Please return the lines below verbatim, beginning at the one that has "T. Sato formulated" and stopping after the one that has "is projected to", and add no other lines.
BEGIN Extracted material
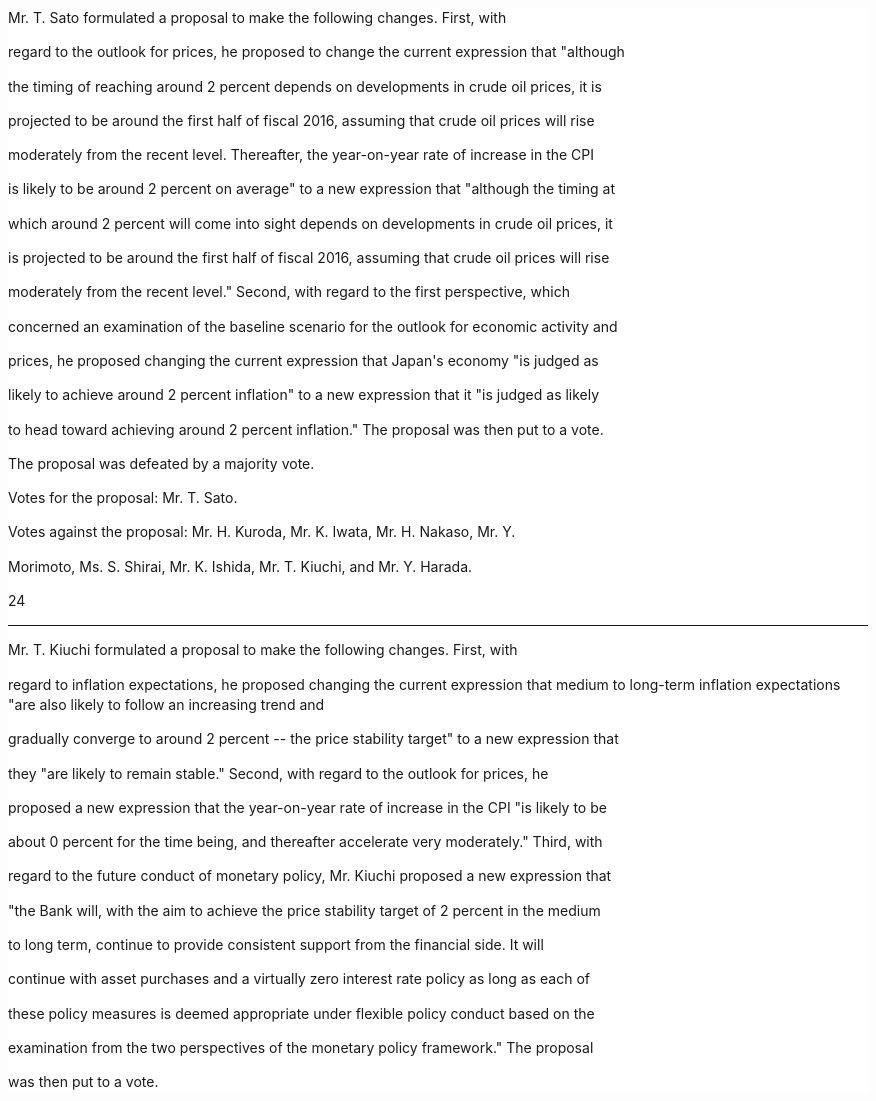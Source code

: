 Mr. T. Sato formulated a proposal to make the following changes. First, with

regard to the outlook for prices, he proposed to change the current expression that "although

the timing of reaching around 2 percent depends on developments in crude oil prices, it is

projected to be around the first half of fiscal 2016, assuming that crude oil prices will rise

moderately from the recent level. Thereafter, the year-on-year rate of increase in the CPI

is likely to be around 2 percent on average" to a new expression that "although the timing at

which around 2 percent will come into sight depends on developments in crude oil prices, it

is projected to be around the first half of fiscal 2016, assuming that crude oil prices will rise

moderately from the recent level." Second, with regard to the first perspective, which

concerned an examination of the baseline scenario for the outlook for economic activity and

prices, he proposed changing the current expression that Japan's economy "is judged as

likely to achieve around 2 percent inflation" to a new expression that it "is judged as likely

to head toward achieving around 2 percent inflation." The proposal was then put to a vote.

The proposal was defeated by a majority vote.

Votes for the proposal: Mr. T. Sato.

Votes against the proposal: Mr. H. Kuroda, Mr. K. Iwata, Mr. H. Nakaso, Mr. Y.

Morimoto, Ms. S. Shirai, Mr. K. Ishida, Mr. T. Kiuchi, and Mr. Y. Harada.

24


-----

Mr. T. Kiuchi formulated a proposal to make the following changes. First, with

regard to inflation expectations, he proposed changing the current expression that medium
to long-term inflation expectations "are also likely to follow an increasing trend and

gradually converge to around 2 percent -- the price stability target" to a new expression that

they "are likely to remain stable." Second, with regard to the outlook for prices, he

proposed a new expression that the year-on-year rate of increase in the CPI "is likely to be

about 0 percent for the time being, and thereafter accelerate very moderately." Third, with

regard to the future conduct of monetary policy, Mr. Kiuchi proposed a new expression that

"the Bank will, with the aim to achieve the price stability target of 2 percent in the medium

to long term, continue to provide consistent support from the financial side. It will

continue with asset purchases and a virtually zero interest rate policy as long as each of

these policy measures is deemed appropriate under flexible policy conduct based on the

examination from the two perspectives of the monetary policy framework." The proposal

was then put to a vote.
END Extracted material
■ **Result**
: Mr. T. Sato formulated a proposal to make the following changes. First, with

regard to the outlook for prices, he proposed to change the current expression that "although

the timing of reaching around 2 percent depends on developments in crude oil prices, it is

projected to be around the first half of fiscal 2016, assuming that crude oil prices will rise

moderately from the recent level. Thereafter, the year-on-year rate of increase in the CPI

is likely to be around 2 percent on average" to a new expression that "although the timing at

which around 2 percent will come into sight depends on developments in crude oil prices, it

is projected to be around the first half of fiscal 2016, assuming that crude oil prices will rise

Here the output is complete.